Les autorités appellent toute personne ayant des informations à se manifester. Le marché noir de l’art reste très actif en Amérique latine, et chaque heure compte pour espérer retrouver les pièces.
Pourquoi ces œuvres sont-elles si convoitées ?
L’album Jazz représente l’un des sommets de l’œuvre tardif de Matisse. Convalescent, le peintre découpe directement dans des feuilles gouachées pour créer des formes pures et vibrantes : acrobates, lagons, cœurs transpercés, sirènes… Chaque planche est une explosion de couleur et de joie malgré la souffrance physique de l’artiste.
Sur le marché légal, une planche isolée de Jazz peut atteindre plusieurs centaines de milliers d’euros. À l’étranger, sur le marché parallèle, la valeur peut être multipliée par la rareté et l’interdiction de revente.

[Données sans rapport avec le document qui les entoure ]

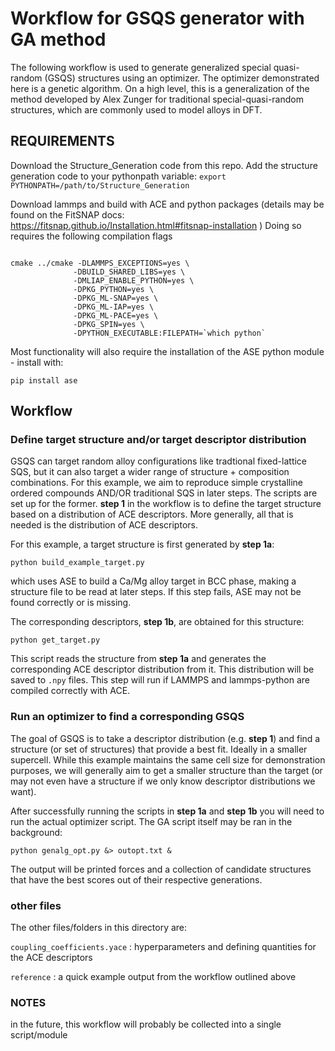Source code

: # Workflow for GSQS generator with GA method

The following workflow is used to generate generalized special
quasi-random (GSQS) structures using an optimizer. The optimizer
demonstrated here is a genetic algorithm. On a high level, this is
a generalization of the method developed by Alex Zunger for traditional
special-quasi-random structures, which are commonly used to model
alloys in DFT.

## REQUIREMENTS

Download the Structure_Generation code from this repo.
Add the structure generation code to your pythonpath variable:
`export PYTHONPATH=/path/to/Structure_Generation`

Download lammps and build with ACE and python packages (details
may be found on the FitSNAP docs: https://fitsnap.github.io/Installation.html#fitsnap-installation )
Doing so requires the following compilation flags

<pre><code>
cmake ../cmake -DLAMMPS_EXCEPTIONS=yes \
              -DBUILD_SHARED_LIBS=yes \
              -DMLIAP_ENABLE_PYTHON=yes \
              -DPKG_PYTHON=yes \
              -DPKG_ML-SNAP=yes \
              -DPKG_ML-IAP=yes \
              -DPKG_ML-PACE=yes \
              -DPKG_SPIN=yes \
              -DPYTHON_EXECUTABLE:FILEPATH=`which python`
</code></pre>

Most functionality will also require the installation of the
ASE python module - install with:

`pip install ase`

## Workflow

### Define target structure and/or target descriptor distribution 

GSQS can target random alloy configurations like tradtional fixed-lattice
SQS, but it can also target a wider range of structure + composition
combinations. For this example, we aim to reproduce simple crystalline 
ordered compounds AND/OR traditional SQS in later steps. The scripts 
are set up for the former. <b>step 1</b> in the workflow is to define
the target structure based on a distribution of ACE descriptors. More
generally, all that is needed is the distribution of ACE descriptors.

For this example, a target structure is first generated by <b>step 1a</b>:

`python build_example_target.py`

which uses ASE to build a Ca/Mg alloy target in BCC phase,
making a structure file to be read at later steps. If this step
fails, ASE may not be found correctly or is missing.

The corresponding descriptors, <b>step 1b</b>, are obtained for this
structure:

`python get_target.py`

This script reads the structure from <b>step 1a</b> and generates the
corresponding ACE descriptor distribution from it. This distribution
will be saved to `.npy` files. 
This step will run if LAMMPS and lammps-python are compiled correctly
with ACE.

### Run an optimizer to find a corresponding GSQS

The goal of GSQS is to take a descriptor distribution (e.g.  <b>step 1</b>)
and find a structure (or set of structures) that provide a best fit. Ideally
in a smaller supercell. While this example maintains the same cell size for 
demonstration purposes, we will generally aim to get a smaller structure than
the target (or may not even have a structure if we only know descriptor distributions
we want).

After successfully running the scripts in <b>step 1a</b> and <b>step 1b</b> 
you will need to run the actual optimizer script. The GA script itself may be
ran in the background:

`python genalg_opt.py &> outopt.txt &`

The output will be printed forces and a collection of candidate structures that
have the best scores out of their respective generations.

### other files

The other files/folders in this directory are:

`coupling_coefficients.yace` : hyperparameters and defining quantities for the ACE
descriptors

`reference` : a quick example output from the workflow outlined above

### NOTES 

in the future, this workflow will probably be collected into a single script/module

Quant aux Portinari, leur statut d’icône nationale brésilienne les rend tout aussi précieux pour certains collectionneurs peu scrupuleux.
Un coup dur pour la culture brésilienne
Au-delà de la perte matérielle, c’est tout un pan du patrimoine qui se trouve menacé. Ces œuvres étaient accessibles au public, offertes à la contemplation de tous. Leur disparition prive des générations futures d’un contact direct avec ces maîtres.
La mairie de São Paulo a exprimé sa consternation et promis de renforcer la sécurité des institutions culturelles. Reste à savoir si ces mesures arriveront à temps pour éviter d’autres drames.
En attendant, le monde de l’art retient son souffle. Retrouvera-t-on un jour ces treize fragments d’histoire ? Ou rejoindront-elles la longue liste des œuvres perdues à jamais ?
L’histoire nous le dira. Mais une chose est sûre : ce vol laisse une cicatrice profonde dans le cœur culturel de São Paulo et bien au-delà.